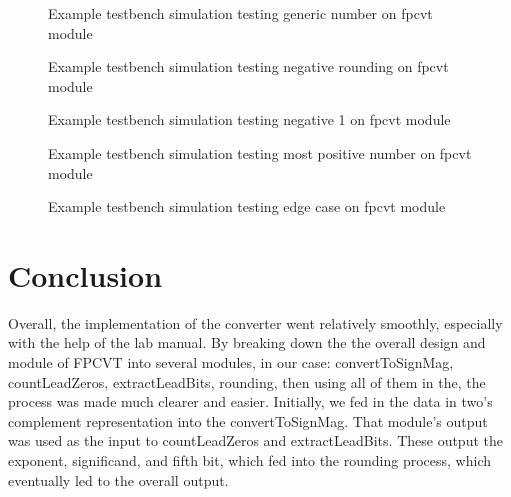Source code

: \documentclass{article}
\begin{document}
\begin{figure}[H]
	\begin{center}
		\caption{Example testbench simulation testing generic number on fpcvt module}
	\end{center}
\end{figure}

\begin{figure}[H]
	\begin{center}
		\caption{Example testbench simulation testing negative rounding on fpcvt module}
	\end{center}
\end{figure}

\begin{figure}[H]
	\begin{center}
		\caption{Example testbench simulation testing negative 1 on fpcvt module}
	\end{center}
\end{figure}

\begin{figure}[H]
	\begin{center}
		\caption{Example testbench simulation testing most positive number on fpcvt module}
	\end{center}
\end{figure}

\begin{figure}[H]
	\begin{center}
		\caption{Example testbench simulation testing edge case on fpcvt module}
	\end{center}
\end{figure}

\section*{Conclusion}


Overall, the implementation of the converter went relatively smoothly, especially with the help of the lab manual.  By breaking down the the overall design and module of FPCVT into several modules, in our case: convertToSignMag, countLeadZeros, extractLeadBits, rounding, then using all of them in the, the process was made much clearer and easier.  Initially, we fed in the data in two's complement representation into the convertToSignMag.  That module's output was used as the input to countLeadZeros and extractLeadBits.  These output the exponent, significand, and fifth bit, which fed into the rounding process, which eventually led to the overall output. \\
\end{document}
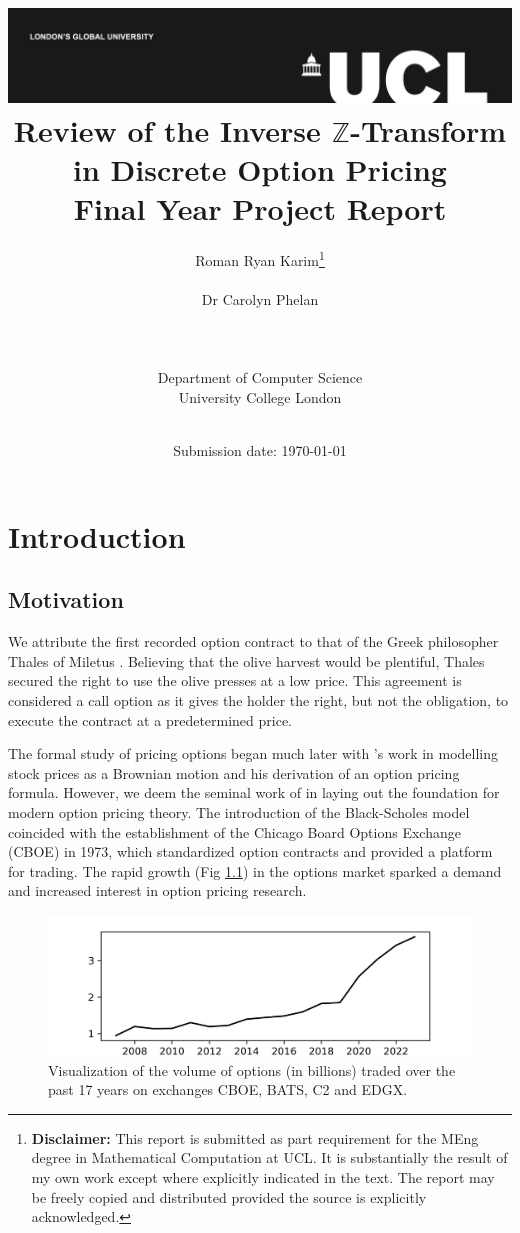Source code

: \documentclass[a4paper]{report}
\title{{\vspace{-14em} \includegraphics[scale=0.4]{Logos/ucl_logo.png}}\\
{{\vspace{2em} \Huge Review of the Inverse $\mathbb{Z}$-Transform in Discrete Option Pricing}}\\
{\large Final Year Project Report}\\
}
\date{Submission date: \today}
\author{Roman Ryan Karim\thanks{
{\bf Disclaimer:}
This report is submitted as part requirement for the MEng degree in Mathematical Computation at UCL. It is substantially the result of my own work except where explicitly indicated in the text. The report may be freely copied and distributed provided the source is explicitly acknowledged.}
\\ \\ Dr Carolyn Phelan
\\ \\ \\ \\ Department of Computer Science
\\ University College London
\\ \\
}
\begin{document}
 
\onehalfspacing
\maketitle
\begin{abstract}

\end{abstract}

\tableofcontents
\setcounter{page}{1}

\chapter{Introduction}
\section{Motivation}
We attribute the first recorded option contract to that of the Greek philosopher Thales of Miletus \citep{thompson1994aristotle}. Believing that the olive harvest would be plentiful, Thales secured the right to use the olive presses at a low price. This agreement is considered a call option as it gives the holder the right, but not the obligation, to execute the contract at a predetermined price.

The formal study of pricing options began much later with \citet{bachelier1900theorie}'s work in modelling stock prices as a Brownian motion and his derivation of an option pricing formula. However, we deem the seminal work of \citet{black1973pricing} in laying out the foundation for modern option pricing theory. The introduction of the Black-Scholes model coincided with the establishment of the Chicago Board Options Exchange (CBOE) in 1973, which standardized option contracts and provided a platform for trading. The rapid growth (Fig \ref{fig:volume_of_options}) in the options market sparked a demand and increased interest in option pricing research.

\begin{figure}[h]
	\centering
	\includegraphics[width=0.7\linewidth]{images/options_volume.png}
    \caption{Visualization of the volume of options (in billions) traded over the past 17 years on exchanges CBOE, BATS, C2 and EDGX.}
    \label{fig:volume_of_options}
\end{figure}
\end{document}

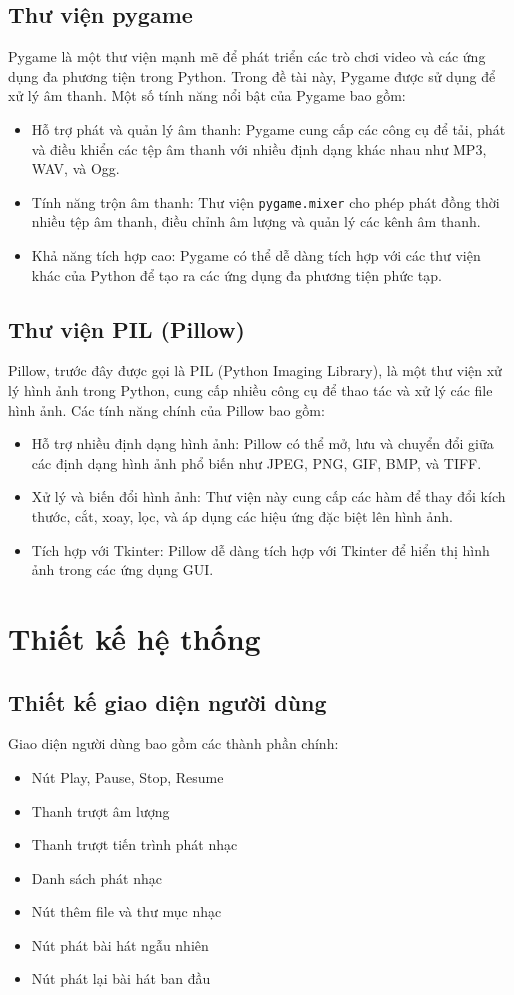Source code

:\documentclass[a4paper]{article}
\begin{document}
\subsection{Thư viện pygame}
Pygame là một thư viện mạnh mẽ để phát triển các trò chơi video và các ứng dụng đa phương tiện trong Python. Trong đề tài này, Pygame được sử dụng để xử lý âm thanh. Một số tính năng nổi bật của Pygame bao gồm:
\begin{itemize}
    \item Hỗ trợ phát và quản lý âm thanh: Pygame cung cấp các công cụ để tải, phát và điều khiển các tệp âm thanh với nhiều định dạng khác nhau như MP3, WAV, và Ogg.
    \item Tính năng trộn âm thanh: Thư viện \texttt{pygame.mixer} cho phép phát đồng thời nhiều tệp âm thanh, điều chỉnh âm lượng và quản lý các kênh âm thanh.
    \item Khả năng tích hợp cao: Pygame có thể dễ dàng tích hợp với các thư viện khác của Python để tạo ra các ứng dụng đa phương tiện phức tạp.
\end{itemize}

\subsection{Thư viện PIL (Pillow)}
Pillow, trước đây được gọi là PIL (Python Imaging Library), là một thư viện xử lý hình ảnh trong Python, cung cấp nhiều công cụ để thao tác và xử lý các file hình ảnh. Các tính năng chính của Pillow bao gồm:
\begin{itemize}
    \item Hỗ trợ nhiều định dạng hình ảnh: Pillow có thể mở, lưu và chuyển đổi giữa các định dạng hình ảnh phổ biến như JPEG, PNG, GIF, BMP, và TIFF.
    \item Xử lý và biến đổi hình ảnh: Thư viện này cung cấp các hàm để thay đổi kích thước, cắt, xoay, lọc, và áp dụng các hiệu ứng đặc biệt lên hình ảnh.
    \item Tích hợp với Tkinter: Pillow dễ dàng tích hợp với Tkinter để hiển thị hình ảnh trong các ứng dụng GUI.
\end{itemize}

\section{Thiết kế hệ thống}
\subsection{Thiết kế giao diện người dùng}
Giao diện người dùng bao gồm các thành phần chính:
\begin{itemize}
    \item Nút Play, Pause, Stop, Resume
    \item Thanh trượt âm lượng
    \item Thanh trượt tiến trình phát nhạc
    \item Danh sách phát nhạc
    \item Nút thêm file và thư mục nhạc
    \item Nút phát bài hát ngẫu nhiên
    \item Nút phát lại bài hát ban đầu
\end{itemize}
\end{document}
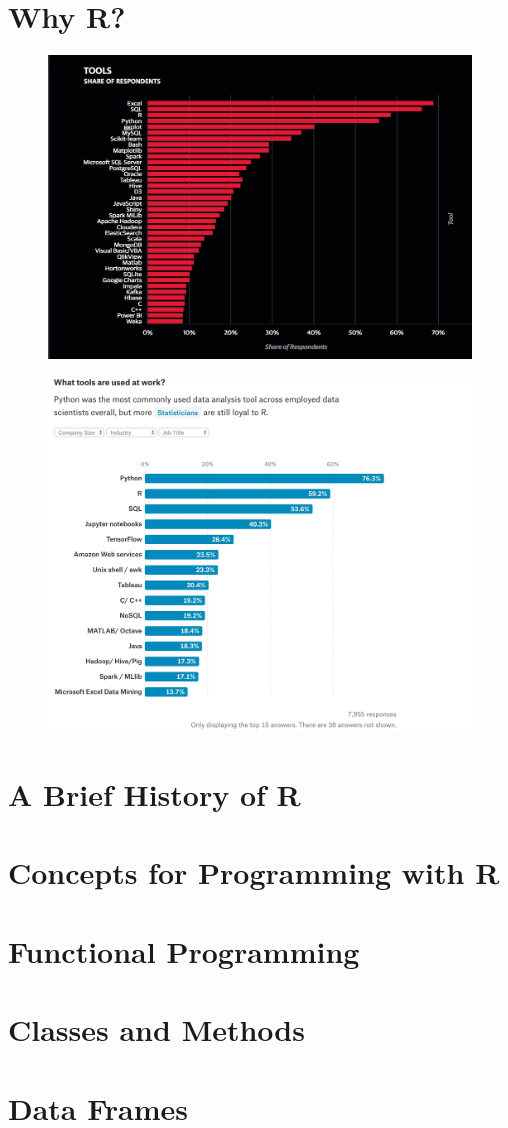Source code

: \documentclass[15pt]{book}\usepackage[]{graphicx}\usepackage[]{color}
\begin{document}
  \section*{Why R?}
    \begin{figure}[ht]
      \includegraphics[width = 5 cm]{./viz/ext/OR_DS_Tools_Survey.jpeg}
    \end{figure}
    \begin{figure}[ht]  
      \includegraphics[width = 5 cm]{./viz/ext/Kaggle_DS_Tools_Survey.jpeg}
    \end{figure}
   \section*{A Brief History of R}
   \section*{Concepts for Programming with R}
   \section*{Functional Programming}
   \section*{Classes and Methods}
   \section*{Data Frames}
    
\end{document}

**TASK REQUIREMENTS:** Once the pictures are removed, reproduce the remaining entries above exactly.

**EXPECTED ANSWER:**
Source code

: \documentclass{article}
\begin{document}
\begin{figure}[H]
	\begin{center}
		\caption{Example testbench simulation testing generic number on fpcvt module}
	\end{center}
\end{figure}

\begin{figure}[H]
	\begin{center}
		\caption{Example testbench simulation testing negative rounding on fpcvt module}
	\end{center}
\end{figure}

\begin{figure}[H]
	\begin{center}
		\caption{Example testbench simulation testing negative 1 on fpcvt module}
	\end{center}
\end{figure}

\begin{figure}[H]
	\begin{center}
		\caption{Example testbench simulation testing most positive number on fpcvt module}
	\end{center}
\end{figure}

\begin{figure}[H]
	\begin{center}
		\caption{Example testbench simulation testing edge case on fpcvt module}
	\end{center}
\end{figure}

\section*{Conclusion}


Overall, the implementation of the converter went relatively smoothly, especially with the help of the lab manual.  By breaking down the the overall design and module of FPCVT into several modules, in our case: convertToSignMag, countLeadZeros, extractLeadBits, rounding, then using all of them in the, the process was made much clearer and easier.  Initially, we fed in the data in two's complement representation into the convertToSignMag.  That module's output was used as the input to countLeadZeros and extractLeadBits.  These output the exponent, significand, and fifth bit, which fed into the rounding process, which eventually led to the overall output. \\
\end{document}
Source code

: \documentclass[a4paper]{report}
\title{{\vspace{-14em} \includegraphics[scale=0.4]{Logos/ucl_logo.png}}\\
{{\vspace{2em} \Huge Review of the Inverse $\mathbb{Z}$-Transform in Discrete Option Pricing}}\\
{\large Final Year Project Report}\\
}
\date{Submission date: \today}
\author{Roman Ryan Karim\thanks{
{\bf Disclaimer:}
This report is submitted as part requirement for the MEng degree in Mathematical Computation at UCL. It is substantially the result of my own work except where explicitly indicated in the text. The report may be freely copied and distributed provided the source is explicitly acknowledged.}
\\ \\ Dr Carolyn Phelan
\\ \\ \\ \\ Department of Computer Science
\\ University College London
\\ \\
}
\begin{document}
 
\onehalfspacing
\maketitle
\begin{abstract}

\end{abstract}

\tableofcontents
\setcounter{page}{1}

\chapter{Introduction}
\section{Motivation}
We attribute the first recorded option contract to that of the Greek philosopher Thales of Miletus \citep{thompson1994aristotle}. Believing that the olive harvest would be plentiful, Thales secured the right to use the olive presses at a low price. This agreement is considered a call option as it gives the holder the right, but not the obligation, to execute the contract at a predetermined price.

The formal study of pricing options began much later with \citet{bachelier1900theorie}'s work in modelling stock prices as a Brownian motion and his derivation of an option pricing formula. However, we deem the seminal work of \citet{black1973pricing} in laying out the foundation for modern option pricing theory. The introduction of the Black-Scholes model coincided with the establishment of the Chicago Board Options Exchange (CBOE) in 1973, which standardized option contracts and provided a platform for trading. The rapid growth (Fig \ref{fig:volume_of_options}) in the options market sparked a demand and increased interest in option pricing research.

\begin{figure}[h]
	\centering
	\includegraphics[width=0.7\linewidth]{images/options_volume.png}
    \caption{Visualization of the volume of options (in billions) traded over the past 17 years on exchanges CBOE, BATS, C2 and EDGX.}
    \label{fig:volume_of_options}
\end{figure}
\end{document}

Source code

:\documentclass[a4paper]{article}
\begin{document}
\subsection{Thư viện pygame}
Pygame là một thư viện mạnh mẽ để phát triển các trò chơi video và các ứng dụng đa phương tiện trong Python. Trong đề tài này, Pygame được sử dụng để xử lý âm thanh. Một số tính năng nổi bật của Pygame bao gồm:
\begin{itemize}
    \item Hỗ trợ phát và quản lý âm thanh: Pygame cung cấp các công cụ để tải, phát và điều khiển các tệp âm thanh với nhiều định dạng khác nhau như MP3, WAV, và Ogg.
    \item Tính năng trộn âm thanh: Thư viện \texttt{pygame.mixer} cho phép phát đồng thời nhiều tệp âm thanh, điều chỉnh âm lượng và quản lý các kênh âm thanh.
    \item Khả năng tích hợp cao: Pygame có thể dễ dàng tích hợp với các thư viện khác của Python để tạo ra các ứng dụng đa phương tiện phức tạp.
\end{itemize}

\subsection{Thư viện PIL (Pillow)}
Pillow, trước đây được gọi là PIL (Python Imaging Library), là một thư viện xử lý hình ảnh trong Python, cung cấp nhiều công cụ để thao tác và xử lý các file hình ảnh. Các tính năng chính của Pillow bao gồm:
\begin{itemize}
    \item Hỗ trợ nhiều định dạng hình ảnh: Pillow có thể mở, lưu và chuyển đổi giữa các định dạng hình ảnh phổ biến như JPEG, PNG, GIF, BMP, và TIFF.
    \item Xử lý và biến đổi hình ảnh: Thư viện này cung cấp các hàm để thay đổi kích thước, cắt, xoay, lọc, và áp dụng các hiệu ứng đặc biệt lên hình ảnh.
    \item Tích hợp với Tkinter: Pillow dễ dàng tích hợp với Tkinter để hiển thị hình ảnh trong các ứng dụng GUI.
\end{itemize}

\section{Thiết kế hệ thống}
\subsection{Thiết kế giao diện người dùng}
Giao diện người dùng bao gồm các thành phần chính:
\begin{itemize}
    \item Nút Play, Pause, Stop, Resume
    \item Thanh trượt âm lượng
    \item Thanh trượt tiến trình phát nhạc
    \item Danh sách phát nhạc
    \item Nút thêm file và thư mục nhạc
    \item Nút phát bài hát ngẫu nhiên
    \item Nút phát lại bài hát ban đầu
\end{itemize}
\end{document}
Source code

: \documentclass[15pt]{book}\usepackage[]{graphicx}\usepackage[]{color}
\begin{document}
  \section*{Why R?}
    \begin{figure}[ht]
      \includegraphics[width = 5 cm]{./viz/ext/OR_DS_Tools_Survey.jpeg}
    \end{figure}
    \begin{figure}[ht]  
      \includegraphics[width = 5 cm]{./viz/ext/Kaggle_DS_Tools_Survey.jpeg}
    \end{figure}
   \section*{A Brief History of R}
   \section*{Concepts for Programming with R}
   \section*{Functional Programming}
   \section*{Classes and Methods}
   \section*{Data Frames}
    
\end{document}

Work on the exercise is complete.